[SOURCE DATA]

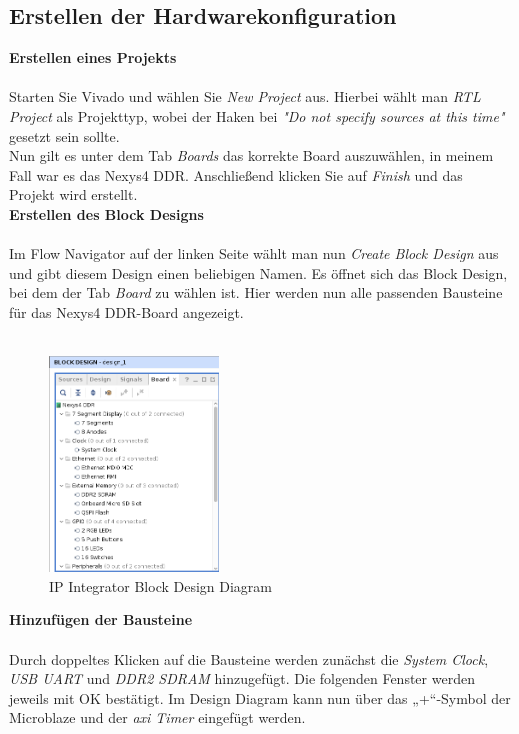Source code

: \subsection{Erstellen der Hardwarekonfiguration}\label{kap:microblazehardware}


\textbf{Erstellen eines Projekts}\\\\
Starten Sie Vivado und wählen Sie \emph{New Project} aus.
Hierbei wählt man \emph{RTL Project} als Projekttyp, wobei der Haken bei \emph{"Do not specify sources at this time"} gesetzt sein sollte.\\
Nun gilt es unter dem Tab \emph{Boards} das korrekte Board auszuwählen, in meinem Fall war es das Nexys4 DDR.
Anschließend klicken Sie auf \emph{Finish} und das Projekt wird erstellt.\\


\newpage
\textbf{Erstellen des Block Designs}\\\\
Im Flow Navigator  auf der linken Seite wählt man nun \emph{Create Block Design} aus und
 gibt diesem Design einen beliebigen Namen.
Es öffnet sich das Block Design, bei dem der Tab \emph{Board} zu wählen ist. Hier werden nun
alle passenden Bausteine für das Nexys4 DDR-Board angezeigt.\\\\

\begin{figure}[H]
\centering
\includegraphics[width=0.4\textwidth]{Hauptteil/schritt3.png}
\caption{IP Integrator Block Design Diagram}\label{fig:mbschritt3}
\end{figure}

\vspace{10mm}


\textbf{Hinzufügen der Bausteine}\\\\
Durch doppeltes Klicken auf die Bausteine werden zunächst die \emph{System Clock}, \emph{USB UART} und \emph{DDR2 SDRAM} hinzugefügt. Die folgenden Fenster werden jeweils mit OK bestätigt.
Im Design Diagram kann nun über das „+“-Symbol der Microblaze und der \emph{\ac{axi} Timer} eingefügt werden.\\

[/SOURCE DATA]

WHAT YOU SHOULD DO — If a line in the data above holds the string "Bausteine", copy it.

OUTPUT OF THE EXERCISE —
alle passenden Bausteine für das Nexys4 DDR-Board angezeigt.\\\\
\textbf{Hinzufügen der Bausteine}\\\\
Durch doppeltes Klicken auf die Bausteine werden zunächst die \emph{System Clock}, \emph{USB UART} und \emph{DDR2 SDRAM} hinzugefügt. Die folgenden Fenster werden jeweils mit OK bestätigt.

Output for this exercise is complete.